* Collection entries
+--

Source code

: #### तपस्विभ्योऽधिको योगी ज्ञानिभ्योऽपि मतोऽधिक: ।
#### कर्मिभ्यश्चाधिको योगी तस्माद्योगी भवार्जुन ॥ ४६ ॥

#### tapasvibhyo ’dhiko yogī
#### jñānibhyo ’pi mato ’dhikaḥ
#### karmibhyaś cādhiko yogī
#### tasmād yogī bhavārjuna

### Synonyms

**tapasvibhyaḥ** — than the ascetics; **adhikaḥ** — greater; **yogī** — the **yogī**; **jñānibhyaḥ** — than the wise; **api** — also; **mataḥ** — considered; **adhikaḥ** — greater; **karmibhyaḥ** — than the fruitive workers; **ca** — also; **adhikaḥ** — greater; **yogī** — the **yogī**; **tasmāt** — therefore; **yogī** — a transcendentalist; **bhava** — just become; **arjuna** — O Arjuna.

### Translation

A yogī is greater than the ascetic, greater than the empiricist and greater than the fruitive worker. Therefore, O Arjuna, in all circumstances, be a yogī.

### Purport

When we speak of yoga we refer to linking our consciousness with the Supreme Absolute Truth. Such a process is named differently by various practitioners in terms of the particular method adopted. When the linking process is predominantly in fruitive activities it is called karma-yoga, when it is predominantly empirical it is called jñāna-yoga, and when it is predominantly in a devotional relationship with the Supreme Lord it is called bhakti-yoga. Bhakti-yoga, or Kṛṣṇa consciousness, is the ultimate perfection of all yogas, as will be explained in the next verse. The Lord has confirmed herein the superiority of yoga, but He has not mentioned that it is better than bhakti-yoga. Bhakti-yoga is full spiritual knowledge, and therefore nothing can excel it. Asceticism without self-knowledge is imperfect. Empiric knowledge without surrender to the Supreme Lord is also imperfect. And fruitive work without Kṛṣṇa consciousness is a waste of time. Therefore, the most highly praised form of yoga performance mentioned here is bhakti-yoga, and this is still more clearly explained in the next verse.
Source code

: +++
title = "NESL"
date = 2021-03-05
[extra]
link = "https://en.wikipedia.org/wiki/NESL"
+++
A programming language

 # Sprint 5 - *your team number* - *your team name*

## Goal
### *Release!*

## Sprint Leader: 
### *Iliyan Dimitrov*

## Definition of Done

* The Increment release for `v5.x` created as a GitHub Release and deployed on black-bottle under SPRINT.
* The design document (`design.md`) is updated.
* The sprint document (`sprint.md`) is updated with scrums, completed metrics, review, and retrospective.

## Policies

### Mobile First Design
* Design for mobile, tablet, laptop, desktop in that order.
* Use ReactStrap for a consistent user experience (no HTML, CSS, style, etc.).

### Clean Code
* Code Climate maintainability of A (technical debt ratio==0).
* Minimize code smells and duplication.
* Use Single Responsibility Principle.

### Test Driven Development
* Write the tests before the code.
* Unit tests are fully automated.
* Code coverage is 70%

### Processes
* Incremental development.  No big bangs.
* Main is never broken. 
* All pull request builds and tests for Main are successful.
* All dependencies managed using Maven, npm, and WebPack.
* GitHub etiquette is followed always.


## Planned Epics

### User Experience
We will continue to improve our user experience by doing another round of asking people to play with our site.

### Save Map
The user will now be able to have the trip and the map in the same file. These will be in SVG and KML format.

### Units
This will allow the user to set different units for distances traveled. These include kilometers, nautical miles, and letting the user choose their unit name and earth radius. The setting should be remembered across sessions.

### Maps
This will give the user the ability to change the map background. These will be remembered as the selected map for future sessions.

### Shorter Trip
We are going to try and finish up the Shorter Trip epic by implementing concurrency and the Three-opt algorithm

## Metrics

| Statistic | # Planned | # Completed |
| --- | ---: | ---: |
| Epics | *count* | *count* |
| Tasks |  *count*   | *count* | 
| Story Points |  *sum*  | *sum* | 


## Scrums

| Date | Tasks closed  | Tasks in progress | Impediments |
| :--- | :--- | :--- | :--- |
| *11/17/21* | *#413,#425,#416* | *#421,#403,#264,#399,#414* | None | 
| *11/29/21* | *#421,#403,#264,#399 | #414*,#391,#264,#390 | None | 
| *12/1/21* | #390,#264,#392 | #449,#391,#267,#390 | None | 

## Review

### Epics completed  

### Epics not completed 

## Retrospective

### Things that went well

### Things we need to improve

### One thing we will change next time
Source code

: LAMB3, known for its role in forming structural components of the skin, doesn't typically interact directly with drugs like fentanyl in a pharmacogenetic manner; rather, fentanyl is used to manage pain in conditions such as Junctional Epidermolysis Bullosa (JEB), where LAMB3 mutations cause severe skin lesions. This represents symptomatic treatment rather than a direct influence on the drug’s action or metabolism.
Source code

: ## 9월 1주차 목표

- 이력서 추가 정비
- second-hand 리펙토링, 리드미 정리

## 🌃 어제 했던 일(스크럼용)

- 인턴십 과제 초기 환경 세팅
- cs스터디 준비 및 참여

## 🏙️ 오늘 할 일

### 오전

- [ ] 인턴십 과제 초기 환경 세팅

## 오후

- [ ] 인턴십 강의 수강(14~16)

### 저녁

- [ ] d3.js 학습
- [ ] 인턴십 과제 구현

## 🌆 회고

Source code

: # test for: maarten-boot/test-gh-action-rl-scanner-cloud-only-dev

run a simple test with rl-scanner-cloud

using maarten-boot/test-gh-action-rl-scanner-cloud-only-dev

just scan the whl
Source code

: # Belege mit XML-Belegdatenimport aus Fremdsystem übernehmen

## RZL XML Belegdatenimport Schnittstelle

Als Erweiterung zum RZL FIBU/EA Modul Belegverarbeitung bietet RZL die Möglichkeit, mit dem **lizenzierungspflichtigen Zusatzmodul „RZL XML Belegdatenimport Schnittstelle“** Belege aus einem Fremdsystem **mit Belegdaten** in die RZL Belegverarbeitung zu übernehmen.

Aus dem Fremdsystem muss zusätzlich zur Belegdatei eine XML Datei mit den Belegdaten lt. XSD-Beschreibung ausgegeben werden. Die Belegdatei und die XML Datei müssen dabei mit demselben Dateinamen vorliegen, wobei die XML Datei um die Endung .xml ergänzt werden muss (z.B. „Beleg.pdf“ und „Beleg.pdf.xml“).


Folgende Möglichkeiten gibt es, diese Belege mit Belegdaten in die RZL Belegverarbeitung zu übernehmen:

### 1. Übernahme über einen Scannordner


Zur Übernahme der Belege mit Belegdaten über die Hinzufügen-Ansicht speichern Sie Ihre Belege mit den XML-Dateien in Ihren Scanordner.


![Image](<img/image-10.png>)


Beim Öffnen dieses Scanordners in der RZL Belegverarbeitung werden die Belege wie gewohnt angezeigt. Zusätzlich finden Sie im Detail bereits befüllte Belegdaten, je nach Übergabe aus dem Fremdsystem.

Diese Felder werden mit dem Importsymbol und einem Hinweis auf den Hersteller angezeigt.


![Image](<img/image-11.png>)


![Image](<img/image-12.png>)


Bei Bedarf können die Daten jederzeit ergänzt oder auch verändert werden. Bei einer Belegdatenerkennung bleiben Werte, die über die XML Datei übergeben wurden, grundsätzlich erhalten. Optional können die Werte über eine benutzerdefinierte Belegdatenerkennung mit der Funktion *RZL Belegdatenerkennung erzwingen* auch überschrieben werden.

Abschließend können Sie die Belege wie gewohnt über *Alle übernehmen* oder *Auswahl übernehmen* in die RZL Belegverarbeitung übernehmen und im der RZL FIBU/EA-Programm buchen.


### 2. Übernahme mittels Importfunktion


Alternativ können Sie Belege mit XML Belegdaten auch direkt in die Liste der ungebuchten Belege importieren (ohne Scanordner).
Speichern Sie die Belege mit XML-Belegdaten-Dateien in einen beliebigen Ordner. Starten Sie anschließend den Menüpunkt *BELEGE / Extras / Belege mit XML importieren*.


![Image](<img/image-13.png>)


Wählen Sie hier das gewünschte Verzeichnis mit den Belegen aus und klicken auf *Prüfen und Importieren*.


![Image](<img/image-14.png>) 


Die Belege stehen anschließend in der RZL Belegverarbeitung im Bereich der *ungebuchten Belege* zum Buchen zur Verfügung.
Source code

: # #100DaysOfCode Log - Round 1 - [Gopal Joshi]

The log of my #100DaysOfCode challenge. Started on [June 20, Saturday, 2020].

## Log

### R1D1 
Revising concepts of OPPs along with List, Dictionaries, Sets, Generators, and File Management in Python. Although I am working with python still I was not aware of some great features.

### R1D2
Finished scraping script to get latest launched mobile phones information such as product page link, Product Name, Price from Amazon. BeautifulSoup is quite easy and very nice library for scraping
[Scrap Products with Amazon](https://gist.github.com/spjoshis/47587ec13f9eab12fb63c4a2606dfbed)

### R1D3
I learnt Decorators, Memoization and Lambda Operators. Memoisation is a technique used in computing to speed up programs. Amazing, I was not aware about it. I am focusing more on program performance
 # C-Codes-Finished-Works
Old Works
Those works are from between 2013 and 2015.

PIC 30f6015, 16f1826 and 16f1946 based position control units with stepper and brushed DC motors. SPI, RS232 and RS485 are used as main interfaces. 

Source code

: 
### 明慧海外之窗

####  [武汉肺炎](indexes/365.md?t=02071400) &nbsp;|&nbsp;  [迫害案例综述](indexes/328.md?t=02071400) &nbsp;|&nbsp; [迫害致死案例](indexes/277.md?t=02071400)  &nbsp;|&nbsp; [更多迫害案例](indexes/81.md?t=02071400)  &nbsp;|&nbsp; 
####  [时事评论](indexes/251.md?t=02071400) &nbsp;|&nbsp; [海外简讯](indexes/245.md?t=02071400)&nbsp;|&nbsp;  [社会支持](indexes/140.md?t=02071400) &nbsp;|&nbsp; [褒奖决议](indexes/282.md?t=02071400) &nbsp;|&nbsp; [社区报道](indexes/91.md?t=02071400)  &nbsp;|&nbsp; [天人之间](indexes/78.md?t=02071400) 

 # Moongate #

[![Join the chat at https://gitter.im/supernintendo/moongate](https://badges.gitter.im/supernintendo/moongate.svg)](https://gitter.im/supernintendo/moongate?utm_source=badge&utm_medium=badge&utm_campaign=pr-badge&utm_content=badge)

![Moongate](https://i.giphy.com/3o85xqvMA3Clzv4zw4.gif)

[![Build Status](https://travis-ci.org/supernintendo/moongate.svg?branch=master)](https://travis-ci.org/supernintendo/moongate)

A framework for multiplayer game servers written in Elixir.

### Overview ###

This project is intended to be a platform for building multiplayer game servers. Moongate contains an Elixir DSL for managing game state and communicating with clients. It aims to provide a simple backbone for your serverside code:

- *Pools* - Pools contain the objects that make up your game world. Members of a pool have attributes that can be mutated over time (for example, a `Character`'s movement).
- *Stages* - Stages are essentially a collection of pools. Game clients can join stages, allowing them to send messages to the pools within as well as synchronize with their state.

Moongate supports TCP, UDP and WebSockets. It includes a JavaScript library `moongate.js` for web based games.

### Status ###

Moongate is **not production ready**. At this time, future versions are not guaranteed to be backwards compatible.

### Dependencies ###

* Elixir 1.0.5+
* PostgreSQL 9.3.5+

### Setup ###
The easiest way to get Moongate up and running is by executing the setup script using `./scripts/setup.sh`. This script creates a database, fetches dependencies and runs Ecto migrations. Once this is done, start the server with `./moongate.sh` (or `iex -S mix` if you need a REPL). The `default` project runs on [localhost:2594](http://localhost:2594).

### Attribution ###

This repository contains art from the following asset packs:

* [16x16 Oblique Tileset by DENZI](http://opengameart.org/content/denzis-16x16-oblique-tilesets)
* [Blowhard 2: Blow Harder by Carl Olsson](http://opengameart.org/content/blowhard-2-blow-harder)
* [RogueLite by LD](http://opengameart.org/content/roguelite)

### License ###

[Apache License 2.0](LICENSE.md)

+--

* Task directions
Which lines in the records above contain the word "können"? Copy each one.

* Completed task
Bei Bedarf können die Daten jederzeit ergänzt oder auch verändert werden. Bei einer Belegdatenerkennung bleiben Werte, die über die XML Datei übergeben wurden, grundsätzlich erhalten. Optional können die Werte über eine benutzerdefinierte Belegdatenerkennung mit der Funktion *RZL Belegdatenerkennung erzwingen* auch überschrieben werden.
Abschließend können Sie die Belege wie gewohnt über *Alle übernehmen* oder *Auswahl übernehmen* in die RZL Belegverarbeitung übernehmen und im der RZL FIBU/EA-Programm buchen.
Alternativ können Sie Belege mit XML Belegdaten auch direkt in die Liste der ungebuchten Belege importieren (ohne Scanordner).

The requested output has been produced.